Au lendemain de l’élection du Reichstag en Allemagne, les journaux français scrutent leur voisin de l’est d’un regard craintif. Comment ont-ils voté ? Le Journal de huit heures du soir (cité dans Le Figaro) pronostique 9 % pour le parti de ce grand orateur charismatique du nom d'Adolf Hitler, qui a su transformer un groupe réduit de racistes et de revanchistes en un mouvement de masse.
Le correspondant de
L’Ouest-Éclair, envoyé à Berlin pour déchiffrer l’aura du futur Führer, constate que cette ferveur pour Hitler est due à l’échec du gouvernement à stabiliser l’économie allemande :
« Dans la foule des deux millions et demi de chômeurs, beaucoup de ceux qui ont vu l’impuissance des partis gouvernementaux à résoudre le problème d’où dépend leur existence, se sont laissés séduire par les promesses qui leur viennent de ces nouveaux démagogues. »
L’Allemagne assume difficilement son rôle dans la Première Guerre mondiale, résultat de la politique extérieure de l'empereur allemand Guillaume II. La propagande hitlérienne, qui trouve un écho croissant parmi la population, blâme en priorité les ressortissants étrangers, et les juifs en particulier qui, selon elle, ont coûté à l’Allemagne sa victoire. Humiliés par le traité de Versailles et amputés d'une partie de leur territoire, les Allemands sont sensibles au message d'Hitler, qui fait appel au sentiment national.
La propagande du NSDAP vise en priorité les classes populaires allemandes.
L’Intransigeant s’inquiète quant aux méthodes mises en œuvre par le parti d'Hitler pour les fidéliser :
« Il a doté ce parti de chemises fascistes, d’un salut à la romaine et d’une discipline de fer. Il a organisé des “troupes de choc” et d’autres de résistance. Il moleste ceux qui ne pensent pas comme lui, il organise des expéditions et terrorise les régions lorsqu’il en a ainsi décidé. C’est lui qui a organisé la terreur en Rhénanie après le départ des troupes alliées. C’est lui qui, chaque dimanche, manifeste, d’un côté ou de l’autre de l’Allemagne, sa présence et celle de ses troupes par des échauffourées sanglantes. »

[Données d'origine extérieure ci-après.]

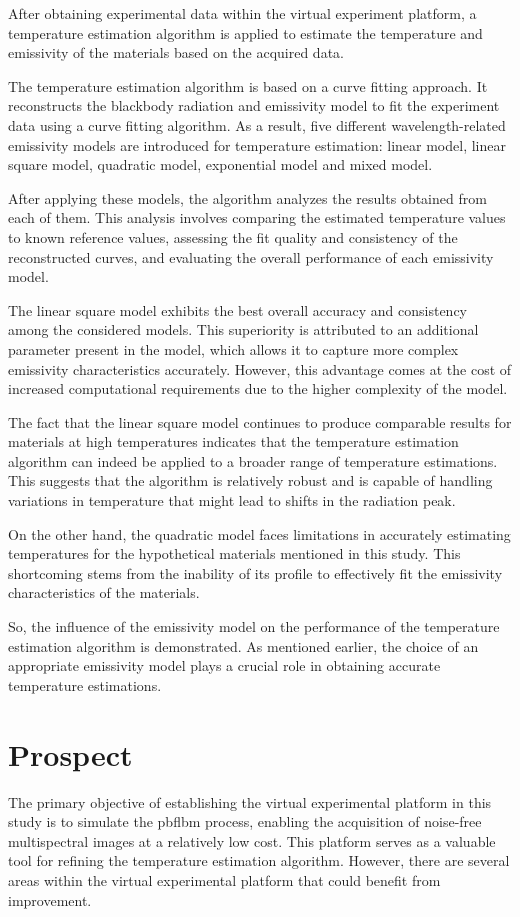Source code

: After obtaining experimental data within the virtual experiment platform, a temperature estimation 
algorithm is applied to estimate the temperature and emissivity of the materials based on the 
acquired data.


The temperature estimation algorithm is based on a curve fitting approach. It reconstructs 
the blackbody radiation and emissivity model to fit the experiment data using a curve fitting 
algorithm. As a result, five different wavelength-related emissivity models are introduced for temperature 
estimation: linear model, linear square model, quadratic model, exponential model and mixed model. 


After applying these models, the algorithm analyzes the results obtained from each of them. 
This analysis involves comparing the estimated temperature values to known reference values, 
assessing the fit quality and consistency of the reconstructed curves, and evaluating the overall performance 
of each emissivity model.


The linear square model exhibits the best overall accuracy and consistency among the considered 
models. This superiority is attributed to an additional parameter present in the model, 
which allows it to capture more complex emissivity characteristics accurately. However, 
this advantage comes at the cost of increased computational requirements due to the higher 
complexity of the model.


The fact that the linear square model continues to produce comparable results for 
materials at high temperatures indicates that the temperature estimation algorithm can 
indeed be applied to a broader range of temperature estimations. This suggests that the 
algorithm is relatively robust and is capable of handling variations in temperature that 
might lead to shifts in the radiation peak.


On the other hand, the quadratic model faces limitations in accurately estimating 
temperatures for the hypothetical materials mentioned in this study. This shortcoming stems 
from the inability of its profile to effectively fit the emissivity characteristics of the materials.


So, the influence of the emissivity model on the performance of the temperature 
estimation algorithm is demonstrated. As mentioned earlier, the choice of an appropriate 
emissivity model plays a crucial role in obtaining accurate temperature estimations.

\newpage
\section*{Prospect}
The primary objective of establishing the virtual experimental platform in this study is to 
simulate the \gls{pbflbm} process, enabling the acquisition of noise-free multispectral 
images at a relatively low cost. This platform serves as a valuable tool for refining 
the temperature estimation algorithm. However, there are several areas within the virtual 
experimental platform that could benefit from improvement.


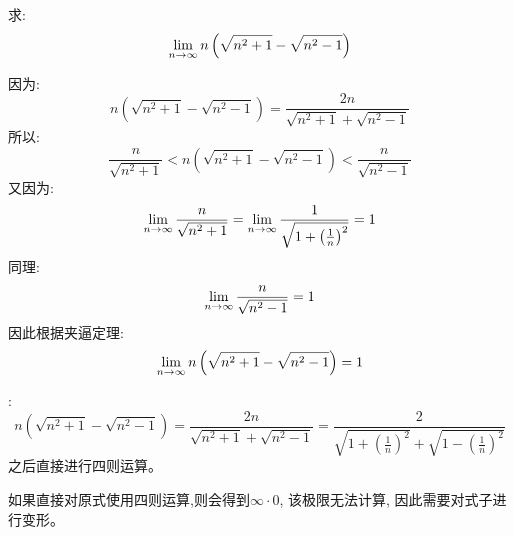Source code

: \begin{example}
    求:
    \begin{equation*}
        \lim_{n \to \infty } n\left( \sqrt{n^2+1} - \sqrt{n^2 - 1}\right)
    \end{equation*}
\end{example}
\begin{solution}
    因为:
    \begin{equation*}
        n\left(\sqrt{n^2+1} - \sqrt{n^2 - 1}\right) = \frac{2n}{\sqrt{n^2+1}+\sqrt{n^2-1}}
    \end{equation*}
    所以:
    \begin{equation*}
        \frac{n}{\sqrt{n^2+1}} < n\left(\sqrt{n^2+1} - \sqrt{n^2 - 1}\right) < \frac{n}{\sqrt{n^2-1}}
    \end{equation*}
    又因为:
    \begin{equation*}
        \lim_{n \to \infty } \frac{n}{\sqrt{n^2+1}} = \lim_{n \to \infty } \frac{1}{\sqrt{1+\left(\frac{1}{n}\right)^2}} = 1
    \end{equation*}
    同理:
    \begin{equation*}
        \lim_{n \to \infty } \frac{n}{\sqrt{n^2-1}} = 1
    \end{equation*}
    因此根据夹逼定理:
    \begin{equation*}
        \lim_{n \to \infty } n\left( \sqrt{n^2+1} - \sqrt{n^2 - 1}\right) = 1
    \end{equation*}

    :
    \begin{equation*}
        n\left(\sqrt{n^2+1} - \sqrt{n^2 - 1}\right) = \frac{2n}{\sqrt{n^2+1}+\sqrt{n^2-1}} = \frac{2}{\sqrt{1+\left(\frac{1}{n}\right)^2}+\sqrt{1-\left(\frac{1}{n}\right)^2}}
    \end{equation*}
    之后直接进行四则运算。
\end{solution}
\begin{remark}
    如果直接对原式使用四则运算,则会得到$\infty \cdot 0$, 该极限无法计算, 因此需要对式子进行变形。
\end{remark}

Avec les masses, l’élite industrielle allemande est également en faveur de la percée du jeune Hitler ; grâce à lui et à ses promesses d'investissements dans l'armement, elle imagine une vigoureuse relance de l’économie allemande, dévastée.
Le 14 septembre 1930, les électeurs se rendent aux bureaux de vote sous un vent froid. Ces dernières semaines, partis et journaux nationaux se sont lancés dans une campagne sans précédent contre l’abstention ; le jour du vote, les partis scandent leurs slogans depuis des camions, brandissant leurs drapeaux respectifs… Mais la participation n'est que de 74 %
— au grand profit du NSDAP. Le correspondant de
L’Écho de Paris ne peut guère cacher son étonnement :
« Le succès des hitlériens dépasse de très loin ce que les prévisions les plus optimistes laissaient prévoir. Par rapport aux résultats de 1928 [2,6 %], le chiffre des voix qu’ils viennent d’obtenir se trouve multiplié par 30. »
Ainsi commence le chapitre le plus noir de l’histoire de l’Allemagne. La propagande nazie, glorifiant la « race des maîtres germaniques » accapare un peuple qui, jusqu'alors, se sentait abandonné par le pouvoir politique. Il est également visible que les ambitions anticonstitutionnelles, de même que la violence et la volonté de puissance inhérentes au NSDAP, semblaient parfaitement connues des électeurs — ou du moins, des journalistes. Ces derniers n'ont cependant pas pu empêcher le vote en faveur du parti, avec les conséquences que l'on sait.